Para los primeros cristianos era vital recordar la fuerza del Espíritu en la comunidad porque los inicios de la Iglesia fueron muy duros. Las divisiones, las tensiones dentro de la comunidad entre los que eran judíos y no lo eran, pero creían en Jesús, las discriminaciones, las persecuciones que recibieron al creer en el Nazareno los tenían “encerrados por miedo a los judíos”, toda esta experiencia difícil necesitaba un principio unificador que les hiciera vivir lo que habían sido llamados a ser: un cuerpo, el cuerpo de Cristo Resucitado.

¿Quién podría sino el Espíritu de Dios ser el único capaz de integrar la dispersión, armonizar las diferencias, reconciliar la diversidad de carismas en una heterogeneidad fecunda, hacer comprender lo distinto, dar fuerza para pronunciar el nombre de Jesús a la cantidad de personas venidas de distintas partes que habían sido bautizadas? Pero para ello era necesario abrir las puertas, perder el miedo y confiar en el Señor de la historia.

La celebración de la venida del Espíritu Santo viene a decirnos que, para poder creerle a Jesús aquello de que está con nosotros hasta el fin del mundo, es necesario percibirnos habitados por el dulce huésped del alma que hemos recibido en el bautismo. Es decir, en el momento en que la comunidad nos invita a vivir configurados con Cristo.

Así, cuando caemos en la cuenta del Espíritu en nuestra vida, percibimos un plus de nosotros mismos, algo no inventado por nuestra mente, no generado por lo que pudimos hacer ni ser, sino donado, dado desde adentro como un borbotón de agua fresca que nos nace y nos conecta con los demás para hacer el bien.

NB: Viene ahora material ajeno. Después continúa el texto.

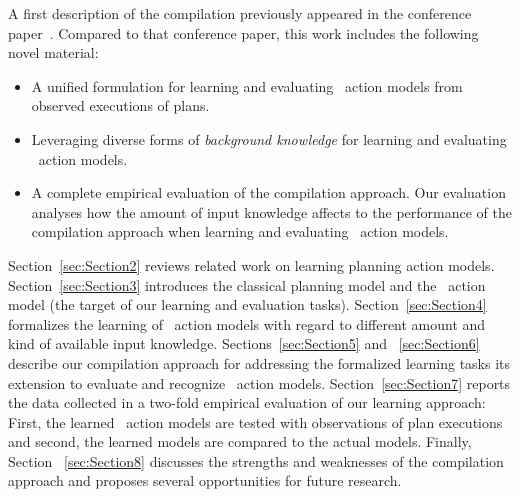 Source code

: A first description of the compilation previously appeared in the conference paper~\cite{aineto2018learning}. Compared to that conference paper, this work includes the following novel material:
\begin{itemize}
\item A unified formulation for learning and evaluating \strips\ action models from observed executions of plans. 
\item Leveraging diverse forms of {\em background knowledge} for learning and evaluating \strips\ action models.
\item A complete empirical evaluation of the compilation approach. Our evaluation analyses how the amount of input knowledge affects to the performance of the compilation approach when learning and evaluating \strips\ action models.
\end{itemize}

Section~\ref{sec:Section2} reviews related work on learning planning action models. Section~\ref{sec:Section3} introduces the classical planning model and the \strips\ action model (the target of our learning and evaluation tasks). Section~\ref{sec:Section4} formalizes the learning of \strips\ action models with regard to different amount and kind of available input knowledge. Sections~\ref{sec:Section5} and ~\ref{sec:Section6} describe our compilation approach for addressing the formalized learning tasks its extension to evaluate and recognize \strips\ action models. Section~\ref{sec:Section7} reports the data collected in a two-fold empirical evaluation of our learning approach: First, the learned \strips\ action models are tested with observations of plan executions and second, the learned models are compared to the actual models. Finally, Section ~\ref{sec:Section8} discusses the strengths and weaknesses of the compilation approach and proposes several opportunities for future research.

Es como un asalto de la conciencia que nos avisa de la bendición de Dios que con su Espíritu está obrando incesante en nuestra vida para generar dinámicas de paz, de justicia y amor.

¿Y qué hace el Espíritu en nuestro interior más íntimo? Nos regenera, nos repara, nos justifica, nos salva, nos vivifica y desata, nos dota, nos consuela, nos eleva, nos ahonda, nos perdona y nos abre a los demás para amarlos como Cristo nos amó.

Pidamos al Señor esta gracia de sentirnos habitados por el dulce huésped del alma.